Soweit der Rechtsstreit durch die wirksamen Erledigungserklärungen des Klägers und des Zweitbeklagten seine Erledigung gefunden hat, ist grundsätzlich über alle bisher entstandenen Kosten des Rechtsstreits, auch über diejenigen der Vorinstanzen, nach § 91 a ZPO zu entscheiden(Senatsbeschluß vom 29. Januar 1985 - VI ZR 59/84 - VersR 1985, 441). Im vorliegenden Fall erscheint eine solche Kostenentscheidung hinsichtlich der Tatsacheninstanzen und des ersten Revisionsverfahrens jedoch nicht angebracht. Denn es könnte sich insoweit nur um eine Teilkostenentscheidung handeln, da der Rechtsstreit gegen die Beklagten zu 1) und 3) wegen des Verdienstausfallschadens noch beim Landgericht und wegen der Schmerzensgeldforderung noch beim Berufungsgericht anhängig ist. Wenn ein Streitgenosse aus dem Prozeß ausscheidet, so ist eine Teilkostenentscheidung bezüglich der diesen Streitgenossen betreffenden Kosten zwar nicht unzulässig (BGH Urteil vom 25. November 1959 - V ZR 82/58 - NJW 1960, 484). Sie ist jedoch in der Regel untunlich. Zweckmäßigerweise wird über die Kosten des gesamten Rechtsstreits einheitlich im Schlußurteil entschieden (vgl. Stein/Jonas/Leipold, ZPO 20. Aufl. § 100, Rdn. 24; Zöller/Schneider, ZPO, 14. Aufl., § 100 Rdn. 2 jeweils m.w.Nachw.). So erscheint es auch im vorliegenden Fall sachgerecht, daß das Berufungsgericht abschließend über die Kosten des Rechtsstreits entscheidet.
3.
Anders verhält es sich mit den Kosten des zweiten Revisionsverfahrens. Insoweit ist eine einheitliche Kostenentscheidung für alle drei Beklagten möglich.
a)
Die Vorschrift des § 98 ZPO steht einer Kostenentscheidung nach § 91 a ZPO nicht entgegen.

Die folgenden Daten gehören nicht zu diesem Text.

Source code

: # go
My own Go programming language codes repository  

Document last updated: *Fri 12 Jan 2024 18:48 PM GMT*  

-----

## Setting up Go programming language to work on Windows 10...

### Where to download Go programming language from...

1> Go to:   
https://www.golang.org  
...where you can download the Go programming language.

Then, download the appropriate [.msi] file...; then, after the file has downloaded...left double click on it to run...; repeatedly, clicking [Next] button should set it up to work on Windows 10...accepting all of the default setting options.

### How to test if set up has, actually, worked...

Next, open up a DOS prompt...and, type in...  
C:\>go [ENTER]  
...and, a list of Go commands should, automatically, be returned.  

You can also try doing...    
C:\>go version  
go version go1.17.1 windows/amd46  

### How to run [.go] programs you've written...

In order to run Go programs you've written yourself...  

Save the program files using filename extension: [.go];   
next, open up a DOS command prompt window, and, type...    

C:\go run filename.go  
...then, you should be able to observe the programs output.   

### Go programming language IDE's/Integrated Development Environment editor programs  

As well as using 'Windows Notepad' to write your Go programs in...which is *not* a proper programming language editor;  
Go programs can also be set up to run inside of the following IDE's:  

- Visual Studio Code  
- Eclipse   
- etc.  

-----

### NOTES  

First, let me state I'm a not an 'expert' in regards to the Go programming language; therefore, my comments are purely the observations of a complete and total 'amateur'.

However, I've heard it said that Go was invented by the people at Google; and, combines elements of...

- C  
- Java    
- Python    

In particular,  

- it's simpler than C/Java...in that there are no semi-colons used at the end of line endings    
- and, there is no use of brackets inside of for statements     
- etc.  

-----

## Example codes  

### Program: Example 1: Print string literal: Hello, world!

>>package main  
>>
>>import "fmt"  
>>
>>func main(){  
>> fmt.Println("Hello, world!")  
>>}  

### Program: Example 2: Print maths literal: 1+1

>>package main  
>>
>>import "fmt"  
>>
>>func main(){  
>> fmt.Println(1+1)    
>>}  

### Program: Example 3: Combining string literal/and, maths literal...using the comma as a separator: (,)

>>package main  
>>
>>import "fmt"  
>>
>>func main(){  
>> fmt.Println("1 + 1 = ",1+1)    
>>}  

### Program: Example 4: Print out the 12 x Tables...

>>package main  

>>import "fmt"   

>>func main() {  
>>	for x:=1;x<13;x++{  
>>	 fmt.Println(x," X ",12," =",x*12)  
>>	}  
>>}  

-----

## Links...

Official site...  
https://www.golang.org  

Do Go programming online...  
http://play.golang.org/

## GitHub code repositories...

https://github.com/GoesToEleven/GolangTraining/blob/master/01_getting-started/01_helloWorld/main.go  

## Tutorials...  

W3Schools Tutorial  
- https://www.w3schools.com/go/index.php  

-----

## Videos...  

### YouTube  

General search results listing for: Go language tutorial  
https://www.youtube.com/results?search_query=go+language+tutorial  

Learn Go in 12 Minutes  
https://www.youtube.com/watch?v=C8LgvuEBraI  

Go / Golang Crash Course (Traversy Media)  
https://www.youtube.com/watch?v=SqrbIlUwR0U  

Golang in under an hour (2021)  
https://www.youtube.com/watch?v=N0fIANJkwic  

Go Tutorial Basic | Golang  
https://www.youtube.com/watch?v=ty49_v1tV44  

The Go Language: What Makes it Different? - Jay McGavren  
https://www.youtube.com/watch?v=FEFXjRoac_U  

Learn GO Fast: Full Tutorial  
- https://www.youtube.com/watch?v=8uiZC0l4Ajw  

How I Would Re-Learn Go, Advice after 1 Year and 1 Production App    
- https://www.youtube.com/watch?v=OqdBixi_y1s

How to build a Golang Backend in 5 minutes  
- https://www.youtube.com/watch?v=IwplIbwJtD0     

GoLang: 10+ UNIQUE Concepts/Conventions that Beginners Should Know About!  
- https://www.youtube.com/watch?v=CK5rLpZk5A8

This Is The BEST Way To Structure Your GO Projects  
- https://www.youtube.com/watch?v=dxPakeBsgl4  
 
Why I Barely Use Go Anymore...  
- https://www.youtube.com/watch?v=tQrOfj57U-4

Hiernach sind die Kosten eines abgeschlossenen Vergleichs sowie die Kosten des durch den Vergleich erledigten Rechtsstreits als gegeneinander aufgehoben anzusehen, wenn nicht die Parteien ein anderes vereinbart haben. § 98 ZPO ist auf außergerichtliche Vergleiche grundsätzlich entsprechend anwendbar (BGHZ 39, 60, 69 [BGH 31.01.1963 - III ZR 117/62]; BGH, Beschluß vom 6. Oktober 1964 - Ia ZR 74/63 - NJW 1965, 103; BGH Beschluß vom 14. Juli 1969 - X ZR 40/65 - LM § 91 a ZPO Nr. 30). Das gilt jedoch nur, soweit der außergerichtliche Vergleich von den Prozeßparteien geschlossen wird. Im vorliegenden Fall ist der Vergleich zwischen dem Kläger und der Drittbeklagten geschlossen worden. Die nach § 91 a ZPO zu treffende Kostenentscheidung betrifft dagegen das Prozeßrechtsverhältnis zwischen dem Kläger mit dem Zweitbeklagten. Schon aus diesem Grund kann hier die ergänzende Kostenregelung des § 98 ZPO nicht eingreifen.
b)
Für die nach § 91 a ZPO nach billigem Ermessen unter Berücksichtigung des bisherigen Sach- und Streitstandes zu treffende Kostenentscheidung sind folgende Gesichtspunkte maßgebend:
aa)
Die Revision des Zweitbeklagten hätte insoweit Erfolg gehabt, als sie sich gegen die dem Grunde nach ausgesprochene Verurteilung zur Zahlung eines Schmerzensgeldes sowie gegen die Feststellung einer Haftung für zukünftige immaterielle Schäden gewandt hat. Das Berufungsgericht hat zu Unrecht eine deliktische Haftung des Zweitbeklagten nach § 831 BGB bejaht. Die Feststellung des Berufungsgerichts, daß der Zweitbeklagte den Entlastungsbeweis nach § 831 Abs. Satz 2 BGB nicht geführt habe, hält der rechtlichen Nachprüfung nicht stand.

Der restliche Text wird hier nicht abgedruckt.